Google is launching a fake call detection feature in its Phone app that flags when scammers spoof your contacts' numbers using AI voice cloning. The move comes as Americans lost over $893 million to AI-powered scams in 2025, according to FBI data. The feature automatically alerts users mid-call when it detects suspicious activity, giving them a chance to hang up before falling victim to increasingly sophisticated impersonation attacks targeting families and elderly victims.
Google just deployed a new weapon against the surge in AI-powered phone scams. The company's Phone app now includes fake call detection that warns users when they're likely talking to a scammer impersonating someone in their contacts - even when the caller ID looks legitimate.
The timing couldn't be more critical. Scammers are exploiting AI voice cloning technology to pull off increasingly convincing impersonation attacks, and the numbers tell a grim story. According to FBI Internet Crime Complaint Center data, Americans lost more than $893 million to AI-enabled scams in 2025 alone. That figure represents a sharp jump from previous years as voice cloning tools have become cheaper and more accessible.
Here's how the scam typically works. Fraudsters use number spoofing to make it appear they're calling from a contact already saved in your phone - maybe your mom, your boss, or your bank. Then they deploy AI voice synthesis to mimic that person's speech patterns and tone. The result is disturbingly convincing, especially in high-pressure scenarios where scammers claim there's an emergency or urgent financial need.
Google's solution runs entirely on-device, analyzing call patterns and behaviors that suggest fraudulent activity. When the system detects red flags - like a mismatch between the caller's supposed identity and suspicious requests for money or personal information - it displays a warning screen. Users can then decide whether to continue the conversation or hang up immediately.
The feature joins Google's existing arsenal of scam-fighting tools, including real-time scam detection that listens for common fraud patterns during calls. That earlier feature, announced at I/O 2024, used on-device machine learning to identify phrases and tactics typical of phone scams. The new fake call detection goes further by specifically addressing the AI impersonation threat.
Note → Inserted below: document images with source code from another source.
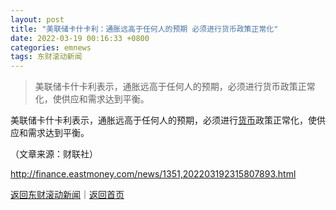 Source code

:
 ```yaml
---
layout: post
title: "美联储卡什卡利：通胀远高于任何人的预期 必须进行货币政策正常化"
date: 2022-03-19 00:16:33 +0800
categories: emnews
tags: 东财滚动新闻
---
```

> 美联储卡什卡利表示，通胀远高于任何人的预期，必须进行货币政策正常化，使供应和需求达到平衡。

<p>美联储卡什卡利表示，通胀远高于任何人的预期，必须进行<span id="Info.3326"><a href="http://data.eastmoney.com/cjsj/hbgyl.html" class="infokey">货币</a></span>政策正常化，使供应和需求达到平衡。</p><p class="em_media">（文章来源：财联社）</p>

<http://finance.eastmoney.com/news/1351,202203192315807893.html>

[返回东财滚动新闻](//finews.withounder.com/emnews/)｜[返回首页](//finews.withounder.com/) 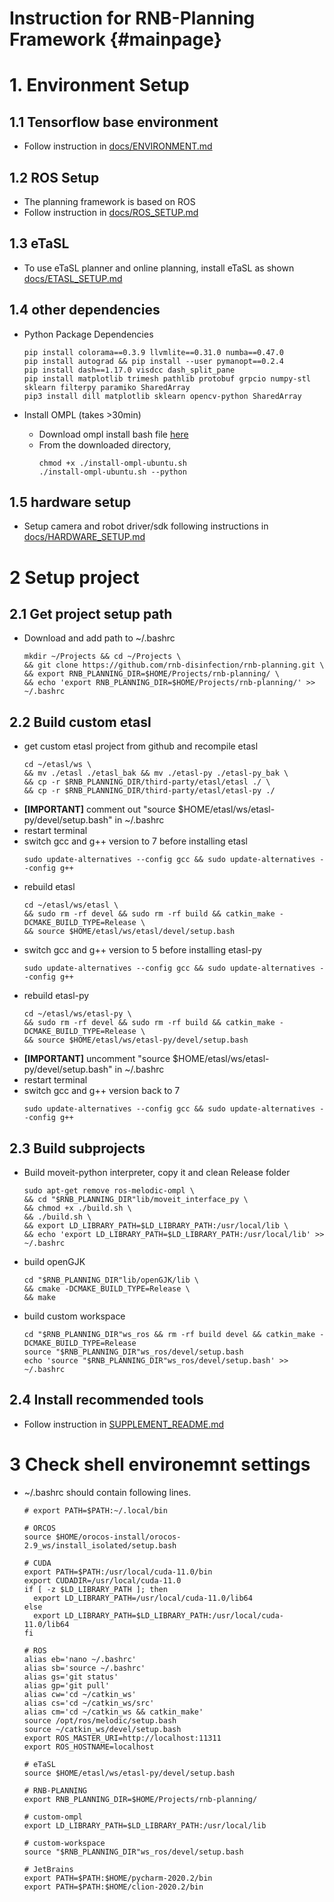 Instruction for RNB-Planning Framework {#mainpage}
============

# 1. Environment Setup  

## 1.1 Tensorflow base environment  
* Follow instruction in [docs/ENVIRONMENT.md](docs/ENVIRONMENT.md)    
   
## 1.2 ROS Setup  
* The planning framework is based on ROS  
* Follow instruction in [docs/ROS_SETUP.md](docs/ROS_SETUP.md)  

## 1.3 eTaSL  
* To use eTaSL planner and online planning, install eTaSL as shown [docs/ETASL_SETUP.md](docs/ETASL_SETUP.md)  
 
## 1.4 other dependencies    
* Python Package Dependencies  
  ```
  pip install colorama==0.3.9 llvmlite==0.31.0 numba==0.47.0
  pip install autograd && pip install --user pymanopt==0.2.4
  pip install dash==1.17.0 visdcc dash_split_pane
  pip install matplotlib trimesh pathlib protobuf grpcio numpy-stl sklearn filterpy paramiko SharedArray  
  pip3 install dill matplotlib sklearn opencv-python SharedArray  
  ```
  
* Install OMPL (takes >30min)
    * Download ompl install bash file [here](third-party/ompl/install-ompl-ubuntu.sh)
    * From the downloaded directory, 
        ```
        chmod +x ./install-ompl-ubuntu.sh
        ./install-ompl-ubuntu.sh --python
        ```
  
## 1.5 hardware setup
* Setup camera and robot driver/sdk following instructions in [docs/HARDWARE_SETUP.md](docs/HARDWARE_SETUP.md) 
  
# 2 Setup project  
## 2.1 Get project setup path  
* Download and add path to ~/.bashrc    
  ```
  mkdir ~/Projects && cd ~/Projects \
  && git clone https://github.com/rnb-disinfection/rnb-planning.git \
  && export RNB_PLANNING_DIR=$HOME/Projects/rnb-planning/ \
  && echo 'export RNB_PLANNING_DIR=$HOME/Projects/rnb-planning/' >> ~/.bashrc
  ```
  
## 2.2 Build custom etasl
* get custom etasl project from github and recompile etasl  
    ```
    cd ~/etasl/ws \
    && mv ./etasl ./etasl_bak && mv ./etasl-py ./etasl-py_bak \
    && cp -r $RNB_PLANNING_DIR/third-party/etasl/etasl ./ \
    && cp -r $RNB_PLANNING_DIR/third-party/etasl/etasl-py ./
    ```
* **[IMPORTANT]** comment out "source $HOME/etasl/ws/etasl-py/devel/setup.bash" in ~/.bashrc
* restart terminal  
* switch gcc and g++ version to 7 before installing etasl
    ```
    sudo update-alternatives --config gcc && sudo update-alternatives --config g++  
    ```
* rebuild etasl 
    ```
    cd ~/etasl/ws/etasl \
    && sudo rm -rf devel && sudo rm -rf build && catkin_make -DCMAKE_BUILD_TYPE=Release \
    && source $HOME/etasl/ws/etasl/devel/setup.bash   
    ```
* switch gcc and g++ version to 5 before installing etasl-py
    ```
    sudo update-alternatives --config gcc && sudo update-alternatives --config g++  
    ```
* rebuild etasl-py 
    ```
    cd ~/etasl/ws/etasl-py \
    && sudo rm -rf devel && sudo rm -rf build && catkin_make -DCMAKE_BUILD_TYPE=Release \
    && source $HOME/etasl/ws/etasl-py/devel/setup.bash   
    ```
* **[IMPORTANT]** uncomment "source $HOME/etasl/ws/etasl-py/devel/setup.bash" in ~/.bashrc
* restart terminal  
* switch gcc and g++ version back to 7
    ```
    sudo update-alternatives --config gcc && sudo update-alternatives --config g++  
    ```
  
## 2.3 Build subprojects
* Build moveit-python interpreter, copy it and clean Release folder  
    ```
    sudo apt-get remove ros-melodic-ompl \
    && cd "$RNB_PLANNING_DIR"lib/moveit_interface_py \
    && chmod +x ./build.sh \
    && ./build.sh \
    && export LD_LIBRARY_PATH=$LD_LIBRARY_PATH:/usr/local/lib \
    && echo 'export LD_LIBRARY_PATH=$LD_LIBRARY_PATH:/usr/local/lib' >> ~/.bashrc
    ```

* build openGJK
    ```
    cd "$RNB_PLANNING_DIR"lib/openGJK/lib \
    && cmake -DCMAKE_BUILD_TYPE=Release \
    && make
    ```
  
* build custom workspace  
    ```
    cd "$RNB_PLANNING_DIR"ws_ros && rm -rf build devel && catkin_make -DCMAKE_BUILD_TYPE=Release  
    source "$RNB_PLANNING_DIR"ws_ros/devel/setup.bash
    echo 'source "$RNB_PLANNING_DIR"ws_ros/devel/setup.bash' >> ~/.bashrc
    ```

## 2.4 Install recommended tools
* Follow instruction in [SUPPLEMENT_README.md](docs/SUPPLEMENT_README.md)


# 3 Check shell environemnt settings
* ~/.bashrc should contain following lines.  
   ```
   # export PATH=$PATH:~/.local/bin  

   # ORCOS
   source $HOME/orocos-install/orocos-2.9_ws/install_isolated/setup.bash

   # CUDA
   export PATH=$PATH:/usr/local/cuda-11.0/bin
   export CUDADIR=/usr/local/cuda-11.0
   if [ -z $LD_LIBRARY_PATH ]; then
     export LD_LIBRARY_PATH=/usr/local/cuda-11.0/lib64
   else
     export LD_LIBRARY_PATH=$LD_LIBRARY_PATH:/usr/local/cuda-11.0/lib64
   fi

   # ROS
   alias eb='nano ~/.bashrc'
   alias sb='source ~/.bashrc'
   alias gs='git status'
   alias gp='git pull'
   alias cw='cd ~/catkin_ws'
   alias cs='cd ~/catkin_ws/src'
   alias cm='cd ~/catkin_ws && catkin_make'
   source /opt/ros/melodic/setup.bash
   source ~/catkin_ws/devel/setup.bash
   export ROS_MASTER_URI=http://localhost:11311
   export ROS_HOSTNAME=localhost

   # eTaSL
   source $HOME/etasl/ws/etasl-py/devel/setup.bash

   # RNB-PLANNING
   export RNB_PLANNING_DIR=$HOME/Projects/rnb-planning/

   # custom-ompl
   export LD_LIBRARY_PATH=$LD_LIBRARY_PATH:/usr/local/lib

   # custom-workspace
   source "$RNB_PLANNING_DIR"ws_ros/devel/setup.bash

   # JetBrains  
   export PATH=$PATH:$HOME/pycharm-2020.2/bin  
   export PATH=$PATH:$HOME/clion-2020.2/bin  
   ```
What makes this particularly important is how these scams prey on trust. Unlike robocalls selling extended warranties, AI voice cloning attacks exploit emotional connections. Scammers impersonate grandchildren calling their grandparents, or bosses requesting urgent wire transfers from employees. The FBI has documented cases where fraudsters cloned voices using just a few seconds of audio scraped from social media posts.
Google says the feature will start rolling out this week to Android users through an update to the Phone app. The company didn't specify which Android versions or devices will get access first, but given the on-device processing requirements, it'll likely need relatively recent hardware with sufficient AI capabilities.
The broader industry is scrambling to respond to AI-powered fraud. Voice cloning services that once cost thousands of dollars now run for less than $10 per month. Some tools can generate convincing voice replicas from just a three-second audio sample, according to CNN reporting on AI voice scam trends. That accessibility has democratized sophisticated fraud in dangerous ways.
Google's approach prioritizes privacy by processing everything locally rather than sending call audio to cloud servers. That's a critical design choice given the sensitive nature of phone conversations, but it also means the feature's effectiveness depends on the quality of on-device AI models.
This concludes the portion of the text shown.